> [TASK DETAILS]: Pick out each line with the word "such" from the material that follows.
________
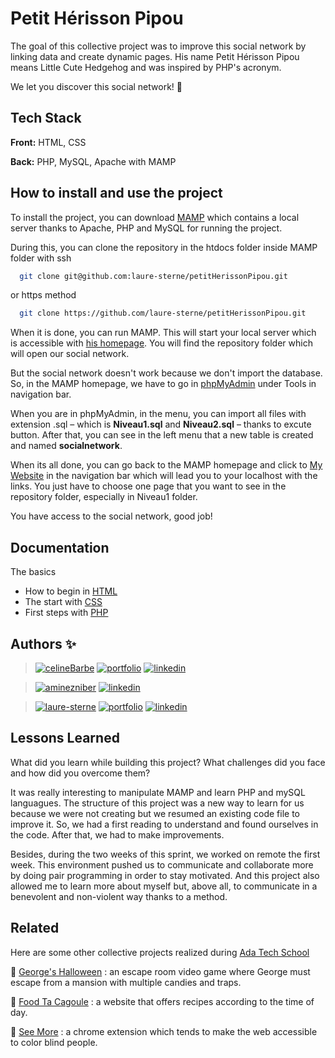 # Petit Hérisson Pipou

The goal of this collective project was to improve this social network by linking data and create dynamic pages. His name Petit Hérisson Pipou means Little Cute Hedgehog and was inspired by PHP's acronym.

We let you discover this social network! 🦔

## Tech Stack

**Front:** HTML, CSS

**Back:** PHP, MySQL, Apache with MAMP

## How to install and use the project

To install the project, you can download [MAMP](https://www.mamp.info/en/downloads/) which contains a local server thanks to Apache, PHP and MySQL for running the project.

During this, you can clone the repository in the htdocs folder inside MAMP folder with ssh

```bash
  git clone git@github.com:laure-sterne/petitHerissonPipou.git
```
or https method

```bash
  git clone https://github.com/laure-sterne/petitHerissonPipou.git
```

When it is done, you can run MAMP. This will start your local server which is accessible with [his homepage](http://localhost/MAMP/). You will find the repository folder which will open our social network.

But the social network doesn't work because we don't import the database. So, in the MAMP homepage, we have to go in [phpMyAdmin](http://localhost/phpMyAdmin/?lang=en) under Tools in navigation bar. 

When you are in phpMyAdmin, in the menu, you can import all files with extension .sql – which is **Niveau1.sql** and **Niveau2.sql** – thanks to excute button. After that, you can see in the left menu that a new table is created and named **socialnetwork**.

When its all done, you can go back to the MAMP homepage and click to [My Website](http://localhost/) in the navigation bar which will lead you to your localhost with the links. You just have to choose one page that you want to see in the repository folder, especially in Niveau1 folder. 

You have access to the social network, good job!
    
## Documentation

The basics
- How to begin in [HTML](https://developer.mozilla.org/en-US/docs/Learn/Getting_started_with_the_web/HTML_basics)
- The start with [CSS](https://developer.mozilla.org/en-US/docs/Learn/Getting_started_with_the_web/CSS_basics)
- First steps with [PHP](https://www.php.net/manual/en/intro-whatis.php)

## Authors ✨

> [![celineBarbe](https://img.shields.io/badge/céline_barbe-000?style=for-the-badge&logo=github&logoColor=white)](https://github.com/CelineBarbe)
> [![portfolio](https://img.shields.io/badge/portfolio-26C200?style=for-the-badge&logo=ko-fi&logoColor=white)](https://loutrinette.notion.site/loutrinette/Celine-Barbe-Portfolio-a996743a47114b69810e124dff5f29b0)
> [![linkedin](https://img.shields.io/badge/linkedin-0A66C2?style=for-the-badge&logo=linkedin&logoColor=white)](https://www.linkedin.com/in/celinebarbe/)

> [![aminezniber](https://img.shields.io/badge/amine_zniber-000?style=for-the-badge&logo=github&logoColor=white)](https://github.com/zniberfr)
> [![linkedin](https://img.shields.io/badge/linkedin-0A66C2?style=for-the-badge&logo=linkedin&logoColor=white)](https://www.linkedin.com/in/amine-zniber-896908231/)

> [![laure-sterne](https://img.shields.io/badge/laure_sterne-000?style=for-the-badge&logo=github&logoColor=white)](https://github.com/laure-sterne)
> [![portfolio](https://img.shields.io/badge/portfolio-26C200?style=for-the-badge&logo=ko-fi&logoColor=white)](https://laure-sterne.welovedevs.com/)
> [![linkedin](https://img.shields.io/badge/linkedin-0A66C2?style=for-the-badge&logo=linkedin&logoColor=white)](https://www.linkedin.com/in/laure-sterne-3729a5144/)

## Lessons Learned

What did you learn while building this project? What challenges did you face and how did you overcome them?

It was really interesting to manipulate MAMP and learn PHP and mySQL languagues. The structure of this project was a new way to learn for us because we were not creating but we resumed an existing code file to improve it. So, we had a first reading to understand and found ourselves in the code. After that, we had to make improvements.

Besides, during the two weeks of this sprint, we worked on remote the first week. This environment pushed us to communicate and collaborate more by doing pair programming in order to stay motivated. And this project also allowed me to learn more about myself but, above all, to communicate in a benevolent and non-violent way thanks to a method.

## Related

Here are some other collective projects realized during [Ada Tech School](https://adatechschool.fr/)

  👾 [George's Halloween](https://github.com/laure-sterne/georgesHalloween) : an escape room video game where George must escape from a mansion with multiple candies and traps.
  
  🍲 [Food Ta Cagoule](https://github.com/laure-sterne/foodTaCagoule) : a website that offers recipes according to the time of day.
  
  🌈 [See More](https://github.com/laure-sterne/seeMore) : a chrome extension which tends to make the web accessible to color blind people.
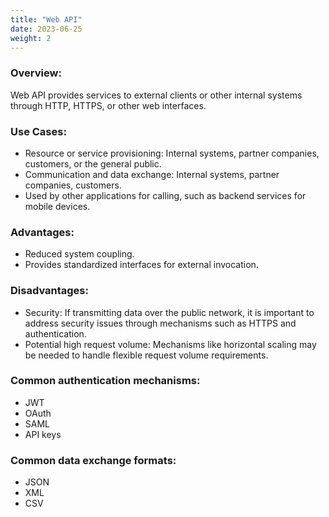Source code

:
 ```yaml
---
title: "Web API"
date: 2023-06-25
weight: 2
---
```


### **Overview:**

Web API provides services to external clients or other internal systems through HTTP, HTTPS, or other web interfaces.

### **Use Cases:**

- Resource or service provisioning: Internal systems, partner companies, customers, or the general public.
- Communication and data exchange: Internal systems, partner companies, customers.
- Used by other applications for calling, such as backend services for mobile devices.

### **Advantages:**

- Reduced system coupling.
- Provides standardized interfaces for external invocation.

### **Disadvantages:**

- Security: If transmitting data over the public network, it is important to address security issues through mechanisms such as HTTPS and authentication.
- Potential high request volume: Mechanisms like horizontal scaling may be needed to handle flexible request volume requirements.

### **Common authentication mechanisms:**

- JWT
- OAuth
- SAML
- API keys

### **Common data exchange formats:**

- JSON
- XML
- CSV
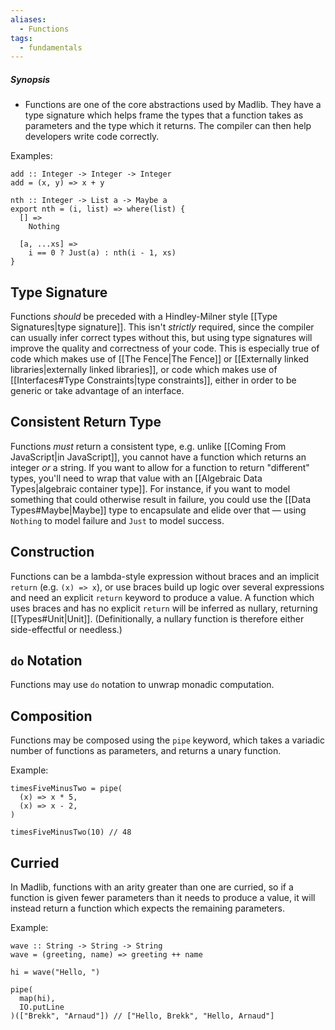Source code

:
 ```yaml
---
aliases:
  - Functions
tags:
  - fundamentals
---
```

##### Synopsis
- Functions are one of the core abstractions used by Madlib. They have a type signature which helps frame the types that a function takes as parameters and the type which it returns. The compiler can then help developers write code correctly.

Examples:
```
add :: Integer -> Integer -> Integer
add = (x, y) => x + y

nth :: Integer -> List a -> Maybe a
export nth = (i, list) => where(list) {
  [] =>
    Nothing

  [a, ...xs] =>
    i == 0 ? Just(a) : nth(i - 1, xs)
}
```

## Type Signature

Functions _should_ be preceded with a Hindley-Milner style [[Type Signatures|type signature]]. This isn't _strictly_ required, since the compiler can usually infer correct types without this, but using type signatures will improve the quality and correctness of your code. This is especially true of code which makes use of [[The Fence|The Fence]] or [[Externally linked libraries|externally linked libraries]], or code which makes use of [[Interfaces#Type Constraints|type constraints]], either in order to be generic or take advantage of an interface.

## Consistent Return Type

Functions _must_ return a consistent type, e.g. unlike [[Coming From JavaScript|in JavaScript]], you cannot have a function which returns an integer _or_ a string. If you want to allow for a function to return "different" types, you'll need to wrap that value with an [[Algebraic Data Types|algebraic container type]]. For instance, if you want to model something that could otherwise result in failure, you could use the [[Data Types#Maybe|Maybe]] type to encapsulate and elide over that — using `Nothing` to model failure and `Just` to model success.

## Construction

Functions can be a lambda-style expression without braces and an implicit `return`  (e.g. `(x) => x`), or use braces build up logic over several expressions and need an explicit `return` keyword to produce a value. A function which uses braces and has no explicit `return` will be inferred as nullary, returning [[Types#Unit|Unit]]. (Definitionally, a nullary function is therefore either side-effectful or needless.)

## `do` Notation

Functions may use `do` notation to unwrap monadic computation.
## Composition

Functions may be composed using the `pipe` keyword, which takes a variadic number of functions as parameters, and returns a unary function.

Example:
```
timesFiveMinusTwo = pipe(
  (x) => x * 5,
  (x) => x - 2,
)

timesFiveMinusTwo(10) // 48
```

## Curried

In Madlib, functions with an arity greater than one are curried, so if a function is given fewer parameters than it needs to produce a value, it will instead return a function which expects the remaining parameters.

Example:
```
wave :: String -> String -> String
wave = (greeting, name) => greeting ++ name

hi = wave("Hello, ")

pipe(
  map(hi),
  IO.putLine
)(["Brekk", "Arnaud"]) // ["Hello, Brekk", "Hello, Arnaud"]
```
________
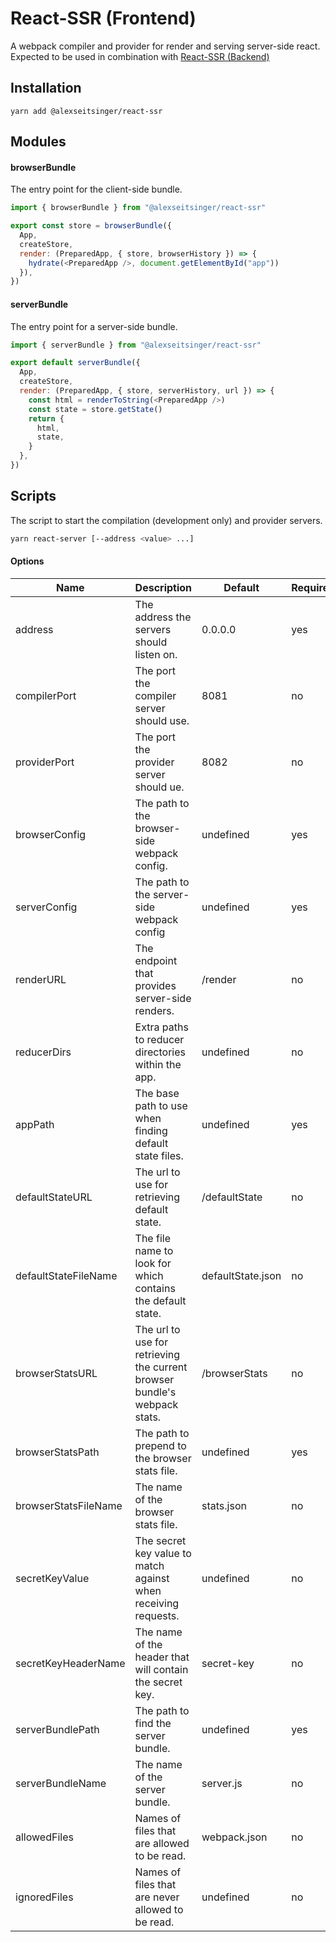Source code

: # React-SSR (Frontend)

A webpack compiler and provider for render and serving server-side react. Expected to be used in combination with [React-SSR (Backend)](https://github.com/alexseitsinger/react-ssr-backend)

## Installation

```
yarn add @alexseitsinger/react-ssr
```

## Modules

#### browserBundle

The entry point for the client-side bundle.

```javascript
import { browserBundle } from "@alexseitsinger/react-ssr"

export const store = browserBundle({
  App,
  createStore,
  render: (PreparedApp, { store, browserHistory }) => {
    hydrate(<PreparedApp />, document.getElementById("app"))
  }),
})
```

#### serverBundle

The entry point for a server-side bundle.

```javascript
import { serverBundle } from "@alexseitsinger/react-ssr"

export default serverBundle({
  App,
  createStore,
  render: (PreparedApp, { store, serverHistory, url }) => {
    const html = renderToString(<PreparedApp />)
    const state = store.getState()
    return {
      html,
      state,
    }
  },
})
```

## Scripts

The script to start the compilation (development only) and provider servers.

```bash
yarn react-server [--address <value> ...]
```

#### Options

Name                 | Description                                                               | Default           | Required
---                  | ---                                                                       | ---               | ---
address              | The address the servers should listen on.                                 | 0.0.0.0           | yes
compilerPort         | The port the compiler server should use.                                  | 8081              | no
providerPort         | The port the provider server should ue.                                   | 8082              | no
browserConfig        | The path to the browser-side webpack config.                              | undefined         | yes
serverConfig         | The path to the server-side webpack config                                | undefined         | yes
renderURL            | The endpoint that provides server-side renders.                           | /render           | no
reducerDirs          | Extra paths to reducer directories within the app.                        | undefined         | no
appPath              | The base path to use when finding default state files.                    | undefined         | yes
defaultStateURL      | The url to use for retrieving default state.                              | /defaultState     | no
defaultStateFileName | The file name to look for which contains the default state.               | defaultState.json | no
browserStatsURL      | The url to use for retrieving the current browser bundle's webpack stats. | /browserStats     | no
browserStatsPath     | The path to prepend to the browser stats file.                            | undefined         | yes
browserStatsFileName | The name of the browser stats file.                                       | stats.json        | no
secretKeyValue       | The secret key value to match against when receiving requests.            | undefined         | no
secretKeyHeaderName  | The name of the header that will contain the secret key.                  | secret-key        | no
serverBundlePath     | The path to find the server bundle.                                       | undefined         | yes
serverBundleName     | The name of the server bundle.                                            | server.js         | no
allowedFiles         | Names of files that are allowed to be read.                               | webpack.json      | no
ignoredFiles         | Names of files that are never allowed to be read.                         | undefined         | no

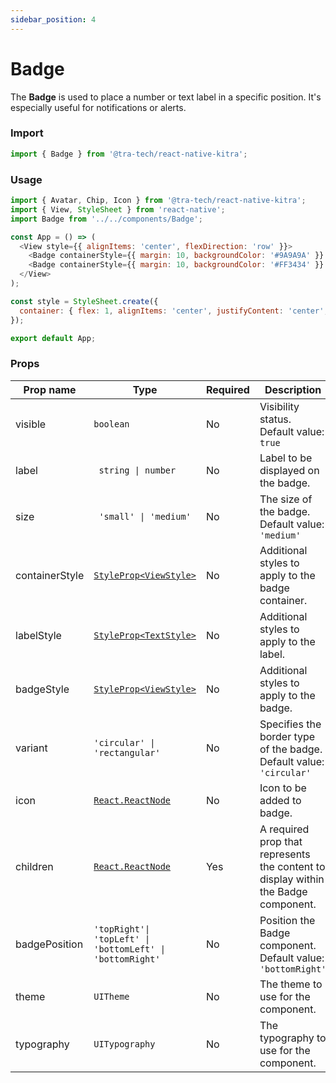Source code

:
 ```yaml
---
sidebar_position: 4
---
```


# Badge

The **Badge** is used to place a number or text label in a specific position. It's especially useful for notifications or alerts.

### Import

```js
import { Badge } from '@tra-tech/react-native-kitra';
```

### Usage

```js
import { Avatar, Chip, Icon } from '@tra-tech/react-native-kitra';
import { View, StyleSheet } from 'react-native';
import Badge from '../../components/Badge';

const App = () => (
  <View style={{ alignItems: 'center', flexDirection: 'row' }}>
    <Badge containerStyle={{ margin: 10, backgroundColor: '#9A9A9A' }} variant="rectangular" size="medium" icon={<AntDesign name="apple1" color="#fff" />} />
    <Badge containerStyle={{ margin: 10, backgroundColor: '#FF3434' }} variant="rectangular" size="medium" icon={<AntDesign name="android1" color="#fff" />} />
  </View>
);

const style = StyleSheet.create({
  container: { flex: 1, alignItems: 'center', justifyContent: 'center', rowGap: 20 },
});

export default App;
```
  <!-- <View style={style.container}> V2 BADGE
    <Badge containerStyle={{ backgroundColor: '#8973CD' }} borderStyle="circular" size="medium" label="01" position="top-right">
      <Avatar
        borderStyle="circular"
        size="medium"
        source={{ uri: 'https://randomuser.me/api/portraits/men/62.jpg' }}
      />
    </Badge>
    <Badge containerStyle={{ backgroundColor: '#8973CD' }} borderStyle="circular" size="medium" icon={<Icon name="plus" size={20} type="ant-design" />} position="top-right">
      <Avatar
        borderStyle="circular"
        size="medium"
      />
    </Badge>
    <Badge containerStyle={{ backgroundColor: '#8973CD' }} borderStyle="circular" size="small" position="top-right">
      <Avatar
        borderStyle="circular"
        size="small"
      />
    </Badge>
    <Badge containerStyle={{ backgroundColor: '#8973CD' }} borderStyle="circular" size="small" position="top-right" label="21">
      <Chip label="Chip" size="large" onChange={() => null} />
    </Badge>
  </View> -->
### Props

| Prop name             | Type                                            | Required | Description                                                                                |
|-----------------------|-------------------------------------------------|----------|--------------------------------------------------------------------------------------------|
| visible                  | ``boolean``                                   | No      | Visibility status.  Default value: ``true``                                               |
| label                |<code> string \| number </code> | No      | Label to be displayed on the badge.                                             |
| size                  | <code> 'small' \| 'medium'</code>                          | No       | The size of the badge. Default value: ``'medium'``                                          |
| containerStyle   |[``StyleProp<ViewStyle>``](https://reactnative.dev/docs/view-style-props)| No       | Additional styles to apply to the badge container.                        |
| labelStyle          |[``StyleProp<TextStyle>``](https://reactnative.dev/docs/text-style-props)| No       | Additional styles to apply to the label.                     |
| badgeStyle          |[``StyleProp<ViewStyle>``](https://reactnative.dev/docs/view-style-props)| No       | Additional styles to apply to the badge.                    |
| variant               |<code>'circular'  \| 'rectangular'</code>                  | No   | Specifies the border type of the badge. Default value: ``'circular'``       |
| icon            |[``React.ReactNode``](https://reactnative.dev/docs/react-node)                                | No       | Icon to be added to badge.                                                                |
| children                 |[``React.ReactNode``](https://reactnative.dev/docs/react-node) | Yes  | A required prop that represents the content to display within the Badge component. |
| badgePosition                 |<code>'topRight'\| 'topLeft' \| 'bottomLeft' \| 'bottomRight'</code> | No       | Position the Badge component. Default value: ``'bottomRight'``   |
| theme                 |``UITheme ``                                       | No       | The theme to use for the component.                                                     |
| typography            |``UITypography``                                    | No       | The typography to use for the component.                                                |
________
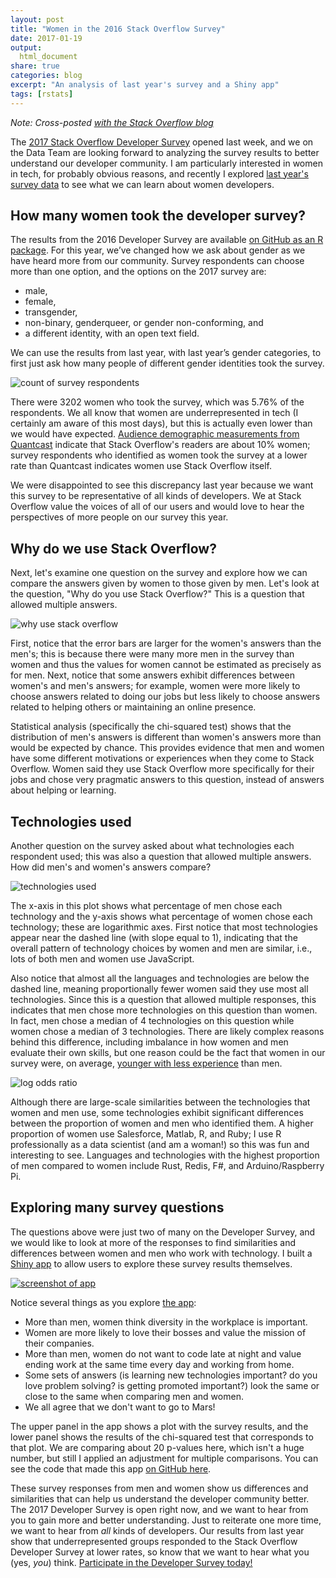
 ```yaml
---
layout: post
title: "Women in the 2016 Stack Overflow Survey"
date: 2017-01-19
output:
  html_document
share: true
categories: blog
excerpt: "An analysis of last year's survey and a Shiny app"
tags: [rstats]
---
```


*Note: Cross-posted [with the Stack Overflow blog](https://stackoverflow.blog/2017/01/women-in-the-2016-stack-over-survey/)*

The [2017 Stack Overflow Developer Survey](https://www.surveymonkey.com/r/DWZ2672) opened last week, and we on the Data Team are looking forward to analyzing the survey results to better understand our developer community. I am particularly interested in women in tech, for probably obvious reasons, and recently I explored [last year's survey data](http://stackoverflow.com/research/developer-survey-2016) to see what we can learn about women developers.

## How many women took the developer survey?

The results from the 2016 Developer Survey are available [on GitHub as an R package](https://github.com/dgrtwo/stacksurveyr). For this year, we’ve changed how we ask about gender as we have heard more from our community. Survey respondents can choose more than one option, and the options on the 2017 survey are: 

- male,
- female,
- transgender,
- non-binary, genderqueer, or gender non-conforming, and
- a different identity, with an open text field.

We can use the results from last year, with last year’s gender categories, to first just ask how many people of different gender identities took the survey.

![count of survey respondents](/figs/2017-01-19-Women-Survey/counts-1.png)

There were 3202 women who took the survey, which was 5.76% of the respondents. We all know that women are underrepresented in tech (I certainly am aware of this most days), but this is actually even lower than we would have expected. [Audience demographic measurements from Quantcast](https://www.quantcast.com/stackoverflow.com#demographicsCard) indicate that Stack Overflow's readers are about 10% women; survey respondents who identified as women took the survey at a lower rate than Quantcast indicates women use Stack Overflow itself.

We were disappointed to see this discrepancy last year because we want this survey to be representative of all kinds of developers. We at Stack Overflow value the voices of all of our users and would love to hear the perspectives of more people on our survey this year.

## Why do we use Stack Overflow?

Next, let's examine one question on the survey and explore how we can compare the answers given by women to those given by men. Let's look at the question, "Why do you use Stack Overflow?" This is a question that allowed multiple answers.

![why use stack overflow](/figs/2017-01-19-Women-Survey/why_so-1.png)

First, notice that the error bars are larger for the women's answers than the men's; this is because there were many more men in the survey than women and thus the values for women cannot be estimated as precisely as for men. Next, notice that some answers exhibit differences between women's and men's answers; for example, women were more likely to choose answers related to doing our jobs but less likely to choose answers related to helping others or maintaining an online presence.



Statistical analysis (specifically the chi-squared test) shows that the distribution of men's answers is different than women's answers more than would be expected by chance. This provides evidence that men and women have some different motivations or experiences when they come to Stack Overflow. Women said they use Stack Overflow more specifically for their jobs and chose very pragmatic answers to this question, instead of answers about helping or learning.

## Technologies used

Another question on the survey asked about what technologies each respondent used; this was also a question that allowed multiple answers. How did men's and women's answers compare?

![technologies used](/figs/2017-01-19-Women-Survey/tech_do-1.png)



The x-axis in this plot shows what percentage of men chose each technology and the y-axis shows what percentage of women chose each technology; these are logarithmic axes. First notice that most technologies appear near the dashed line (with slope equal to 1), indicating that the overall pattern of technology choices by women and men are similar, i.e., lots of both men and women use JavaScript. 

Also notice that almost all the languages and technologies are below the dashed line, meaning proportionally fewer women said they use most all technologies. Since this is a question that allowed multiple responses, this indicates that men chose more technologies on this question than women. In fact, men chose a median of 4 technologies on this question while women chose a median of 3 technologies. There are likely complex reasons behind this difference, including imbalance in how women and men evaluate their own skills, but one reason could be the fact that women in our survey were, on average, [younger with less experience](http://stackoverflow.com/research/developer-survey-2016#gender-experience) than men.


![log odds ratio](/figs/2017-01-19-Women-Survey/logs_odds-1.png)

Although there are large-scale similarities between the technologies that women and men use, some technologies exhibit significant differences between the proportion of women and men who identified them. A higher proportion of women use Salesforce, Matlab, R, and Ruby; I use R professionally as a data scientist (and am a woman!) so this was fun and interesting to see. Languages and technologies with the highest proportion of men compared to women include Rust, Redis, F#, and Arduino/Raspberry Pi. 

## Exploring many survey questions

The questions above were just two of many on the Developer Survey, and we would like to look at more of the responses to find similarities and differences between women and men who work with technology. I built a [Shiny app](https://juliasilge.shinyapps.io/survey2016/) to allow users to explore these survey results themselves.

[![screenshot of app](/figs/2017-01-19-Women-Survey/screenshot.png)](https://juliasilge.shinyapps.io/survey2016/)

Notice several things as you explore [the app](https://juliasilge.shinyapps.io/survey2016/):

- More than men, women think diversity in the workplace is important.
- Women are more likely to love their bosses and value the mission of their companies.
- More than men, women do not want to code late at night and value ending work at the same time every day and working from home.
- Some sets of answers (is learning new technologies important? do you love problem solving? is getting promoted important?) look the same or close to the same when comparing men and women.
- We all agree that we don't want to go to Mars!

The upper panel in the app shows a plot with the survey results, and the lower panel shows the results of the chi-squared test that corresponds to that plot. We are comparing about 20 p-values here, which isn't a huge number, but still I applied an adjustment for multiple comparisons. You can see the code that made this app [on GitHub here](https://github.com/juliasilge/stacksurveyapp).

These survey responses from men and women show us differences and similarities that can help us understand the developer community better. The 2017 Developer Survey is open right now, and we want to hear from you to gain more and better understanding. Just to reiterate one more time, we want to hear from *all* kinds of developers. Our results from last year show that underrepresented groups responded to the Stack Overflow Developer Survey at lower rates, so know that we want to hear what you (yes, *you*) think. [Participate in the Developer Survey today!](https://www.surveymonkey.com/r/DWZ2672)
________
> [SOLUTION TO THE EXERCISE]:
- Used by other applications for calling, such as backend services for mobile devices.
- Security: If transmitting data over the public network, it is important to address security issues through mechanisms such as HTTPS and authentication.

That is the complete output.